Les suppressions d’emplois dans le groupe BNP Paribas continuent, les rémunérations sont encadrées pour le gros des troupes tandis que l’élite dirigeante, elle, soigne ses revenus. Elle fait fi de l’ensemble des salariés de l’entreprise qui n’ont pourtant pas démérité, puisque la banque de détail comme la banque de financement et d’investissement (CIB) ont produit chacune du résultat. La crise n’aura été finalement qu’un accident de parcours de quelques mois pour les banques… mais pas pour le reste de l’économie.
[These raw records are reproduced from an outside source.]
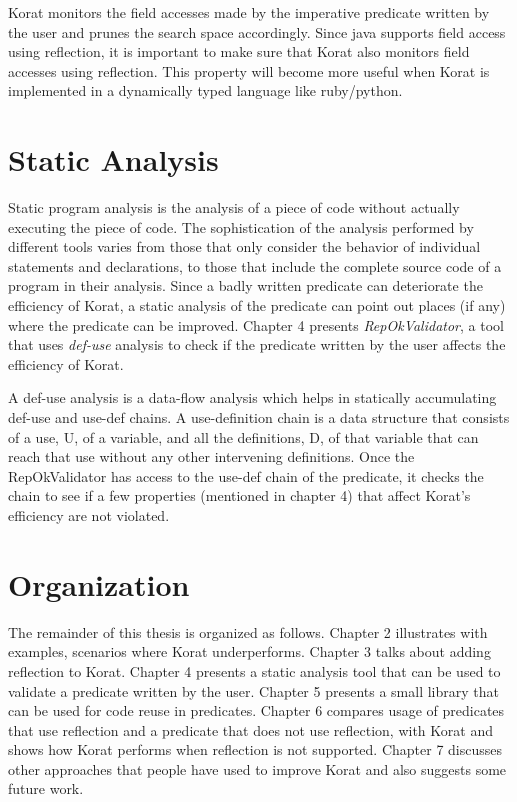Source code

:\para
Korat monitors the field accesses made by the imperative predicate written by the user and prunes the search space accordingly. Since java supports field access using reflection, it is important to make sure that Korat also monitors field accesses using reflection. This property will become more useful when Korat is implemented in a dynamically typed language like ruby/python. 

\section{Static Analysis}
Static program analysis is the analysis of a piece of code without actually executing the piece of code. The sophistication of the analysis performed by different tools varies from those that only consider the behavior of individual statements and declarations, to those that include the complete source code of a program in their analysis. Since a badly written predicate can deteriorate the efficiency of Korat, a static analysis of the predicate can point out places (if any) where the predicate can be improved. Chapter 4 presents \emph{RepOkValidator}, a tool that  uses \emph{def-use} analysis to check if the predicate written by the user affects the efficiency of Korat.

\para
A def-use analysis is a data-flow analysis which helps in statically accumulating def-use and use-def chains. A use-definition chain is a data structure that consists of a use, U, of a variable, and all the definitions, D, of that variable that can reach that use without any other intervening definitions. Once the RepOkValidator has access to the use-def chain of the predicate, it checks the chain to see if a few properties (mentioned in chapter 4) that affect Korat’s efficiency are not violated.

\section{Organization}
The remainder of this thesis is organized as follows. Chapter 2 illustrates with examples, scenarios where Korat underperforms. Chapter 3 talks about adding reflection to Korat. Chapter 4 presents a static analysis tool that can be used to validate a predicate written by the user. Chapter 5 presents a small library that can be used for code reuse in predicates. Chapter 6 compares usage of predicates that use reflection and a predicate that does not use reflection, with Korat and shows how Korat performs when reflection is not supported. Chapter 7 discusses other approaches that people have used to improve Korat and also suggests some future work.
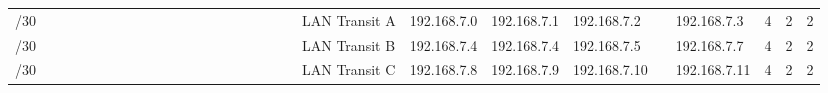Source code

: \documentclass[11pt,a4paper]{report}
\begin{document}
\begin{table}[]
\begin{tabular}{rlllllllllllllllllllllllllll}
/30                                          & \multicolumn{1}{c}{} & \cellcolor[HTML]{FFFFFF} & \cellcolor[HTML]{FFFFFF} & \cellcolor[HTML]{FFFFFF} & \cellcolor[HTML]{FFFFFF} & \cellcolor[HTML]{FFFFFF} & \cellcolor[HTML]{FFFFFF} & \cellcolor[HTML]{9698ED} & \cellcolor[HTML]{9698ED} &                          &                          & \cellcolor[HTML]{FFFFFF} & \cellcolor[HTML]{FFFFFF} & \cellcolor[HTML]{FFFFFF} & \cellcolor[HTML]{FFFFFF} & \cellcolor[HTML]{FFFFFF} & \cellcolor[HTML]{FFFFFF} &  & LAN Transit A          & 192.168.7.0               & 192.168.7.1                       & 192.168.7.2                      &                          & 192.168.7.3                 & 4                          & 2                         & 2                           \\ \cline{1-1} \cline{3-18} \cline{20-28}
/30                                          &                      & \cellcolor[HTML]{FFFFFF} & \cellcolor[HTML]{FFFFFF} & \cellcolor[HTML]{FFFFFF} & \cellcolor[HTML]{FFFFFF} & \cellcolor[HTML]{9698ED} & \cellcolor[HTML]{9698ED} &                          &                          &                          &                          &                          &                          &                          &                          &                          &                          &  & LAN Transit B          & 192.168.7.4               & 192.168.7.4                       & 192.168.7.5                      &                          & 192.168.7.7                 & 4                          & 2                         & 2                           \\ \cline{1-1} \cline{3-18} \cline{20-28}
/30                                          &                      & \cellcolor[HTML]{FFFFFF} & \cellcolor[HTML]{FFFFFF} & \cellcolor[HTML]{9698ED} & \cellcolor[HTML]{9698ED} &                          &                          &                          &                          &                          &                          &                          &                          &                          &                          &                          &                          &  & LAN Transit C          & 192.168.7.8               & 192.168.7.9                       & 192.168.7.10                     &                          & 192.168.7.11                & 4                          & 2                         & 2                           \\ \cline{1-1} \cline{3-18} \cline{20-28}

\end{tabular}
\end{table}
\end{document}
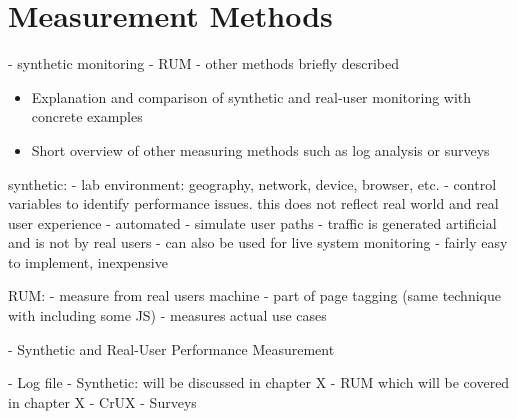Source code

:









\section{Measurement Methods}


- synthetic monitoring
- RUM
- other methods briefly described


\begin{itemize}
\item Explanation and comparison of synthetic and real-user monitoring with concrete examples
\item Short overview of other measuring methods such as log analysis or surveys
\end{itemize}








synthetic:
- lab environment: geography, network, device, browser, etc.
- control variables to identify performance issues. this does not reflect real world and real user experience
- automated
- simulate user paths
- traffic is generated artificial and is not by real users
 - can also be used for live system monitoring
 - fairly easy to implement, inexpensive

RUM:
- measure from real users machine
- part of page tagging (same technique with including some JS)
- measures actual use cases



- Synthetic and Real-User Performance Measurement



- Log file
- Synthetic: will be discussed in chapter X
- RUM which will be covered in chapter X
- CrUX
- Surveys


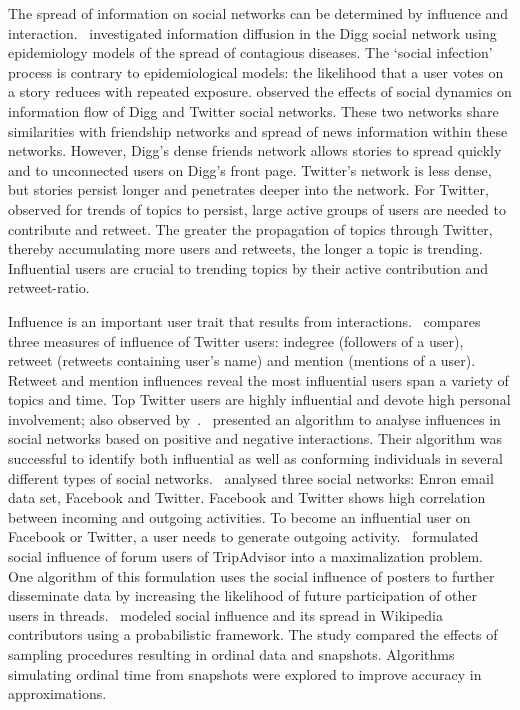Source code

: The spread of information on social networks can be determined by influence and interaction.~\cite{ver2011stops} investigated information diffusion in the Digg social network using epidemiology models of the spread of contagious diseases. The `social infection’ process is contrary to epidemiological models: the likelihood that a user votes on a story reduces with repeated exposure.\cite{lerman2010information} observed the effects of social dynamics on information flow of Digg and Twitter social networks. These two networks share similarities with friendship networks and spread of news information within these networks. However, Digg’s dense friends network allows stories to spread quickly and to unconnected users on Digg’s front page. Twitter’s network is less dense, but stories persist longer and penetrates deeper into the network. For Twitter,~\cite{asur2011trends} observed for trends of topics to persist, large active groups of users are needed to contribute and retweet. The greater the propagation of topics through Twitter, thereby accumulating more users and retweets, the longer a topic is trending. Influential users are crucial to trending topics by their active contribution and retweet-ratio.


Influence is an important user trait that results from interactions.~\cite{cha2010measuring} compares three measures of influence of Twitter users: indegree (followers of a user), retweet (retweets containing user’s name) and mention (mentions of a user). Retweet and mention influences reveal the most influential users span a variety of topics and time. Top Twitter users are highly influential and devote high personal involvement; also observed by~\cite{asur2011trends}.~\cite{li2011casino} presented an algorithm to analyse influences in social networks based on positive and negative interactions. Their algorithm was successful to identify both influential as well as conforming individuals in several different types of social networks.~\cite{saez2011high} analysed three social networks: Enron email data set, Facebook and Twitter. Facebook and Twitter shows high correlation between incoming and outgoing activities. To become an influential user on Facebook or Twitter, a user needs to generate outgoing activity.~\cite{sun2011participation} formulated social influence of forum users of TripAdvisor into a maximalization problem. One algorithm of this formulation uses the social influence of posters to further disseminate data by increasing the likelihood of future participation of other users in threads.~\cite{cosley2010sequential} modeled social influence and its spread in Wikipedia contributors using a probabilistic framework. The study compared the effects of sampling procedures resulting in ordinal data and snapshots. Algorithms simulating ordinal time from snapshots were explored to improve accuracy in approximations.


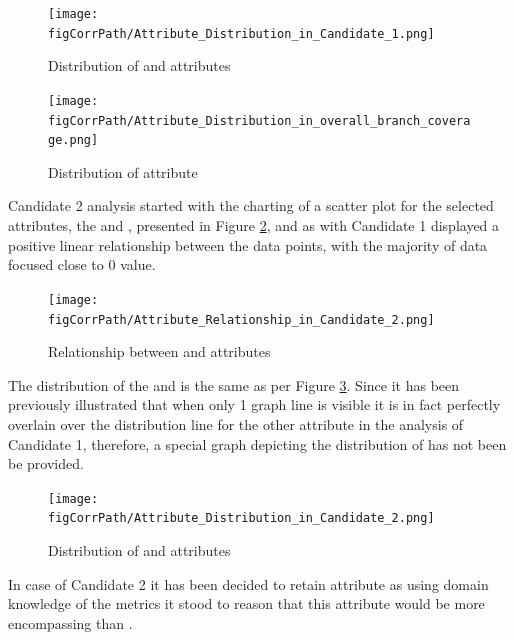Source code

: \begin{enumerate}
\begin{landscape}
\begin{figure}
\centering
\begin{minipage}{0.89\textwidth}
  \centering
  \texttt{[image: \\figCorrPath/Attribute\_Distribution\_in\_Candidate\_1.png]}
    \caption{Distribution of \overallBranchCoverage{} and \branchCoverage{} attributes}
    \label{fig:candidate1-distribution}
\end{minipage}%
\begin{minipage}{0.89\textwidth}
   \texttt{[image: \\figCorrPath/Attribute\_Distribution\_in\_overall\_branch\_coverage.png]}
    \caption{Distribution of \overallBranchCoverage{} attribute}
    \label{fig:candidate1-attrib2-distribution}
\end{minipage}
\end{figure}
\end{landscape}
\FloatBarrier

Candidate 2 analysis started with the charting of a scatter plot for the selected attributes, the \overallUncoveredLines{} and \uncoveredLines{}, presented in Figure \ref{fig:candidate2-scatterplot}, and as with Candidate 1 displayed a positive linear relationship between the data points, with the majority of data focused close to 0 value.

\begin{figure}[!h]
    \centering
    \texttt{[image: \\figCorrPath/Attribute\_Relationship\_in\_Candidate\_2.png]}
    \caption{Relationship between \overallUncoveredLines{} and \uncoveredLines{} attributes}
    \label{fig:candidate2-scatterplot}
\end{figure}

The distribution of the \overallUncoveredLines{} and \uncoveredLines{} is the same as per Figure \ref{fig:candidate2-distribution}. Since it has been previously illustrated that when only 1 graph line is visible it is in fact perfectly overlain over the distribution line for the other attribute in the analysis of Candidate 1, therefore, a special graph depicting the distribution of \uncoveredLines{} has not been be provided.
\begin{figure}
    \centering
  \texttt{[image: \\figCorrPath/Attribute\_Distribution\_in\_Candidate\_2.png]}
    \caption{Distribution of \overallUncoveredLines{} and \uncoveredLines{} attributes}
    \label{fig:candidate2-distribution}
\end{figure}
In case of Candidate 2 it  has been decided to retain \overallUncoveredLines{} attribute as using domain knowledge of the metrics it stood to reason that this attribute would be more encompassing than \uncoveredLines{}.
\FloatBarrier


\end{enumerate}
En pratiquant de la sorte, les dirigeants de BNP Paribas, au nom d’une vision étriquée de la société, viennent de remettre de «l’acidité» dans la relation des clients avec les salariés de la banque qui assurent le contact clientèle. Si les ressentiments liés à la difficulté de gestion des comptes, notamment pour les plus modestes, sont assumés discrètement et sans éclat, ils donnent aussi lieu, selon les individus, à des actes d’incivilité qu’on ne peut simplement renvoyer à l’augmentation de la violence dans la société sans s’interroger sur les raisons qui conduisent à ces situations.

L’image de la banque et des banquiers est largement entamée dans la population… Les banques sont jugées responsables de la crise financière qui a entraîné la crise économique, elles ont bénéficié les premières des aides des Etats, et donc des contribuables, mais elles n’ont pas modifié leur mode de fonctionnement et de gestion. Ainsi, elles ont toutes conservé leurs établissements dans les paradis fiscaux, les dirigeants ont continué à vouloir se servir des rémunérations sans rapport avec leur activité (salaires, stockoptions, retraites…) et sans commune mesure avec la situation du pays et de la grande masse de la population. Leur image est détestable, mais ils continuent.

Ces dirigeants irresponsables génèrent tous les ingrédients des incivilités de certains clients qui ne peuvent comprendre que quelques-uns soient servis à milliards pendant que d’autres sont assommés par des frais et commissions insupportables et inéquitables. Mais s’en soucient-ils vraiment ? On ne peut se plaindre de l’évolution de la société vers une augmentation régulière de la violence et des incivilités et fabriquer en même temps, par de telles inégalités sociales, les raisons de débordements. Faut-il accepter de tels comportements sociaux, source d’écarts de situation insupportables dans une société qui se veut un tant soit peu solidaire ?

Parlement et gouvernement doivent assumer leurs responsabilités pour redonner au système bancaire un mode de fonctionnement et d’administration autrement plus présentable. Les opérations de communication n’y suffiront pas, il est temps de prendre des mesures. Reste aux salariés à se préparer aux négociations salariales qui débuteront en septembre pour imposer une remise à plat du système des rémunérations pour plus de transparence, plus d’équité et une réduction significative des écarts salariaux.

Ohan Toufanian, secrétaire général adjoint de la fédération CFDT des Banques et sociétés financières.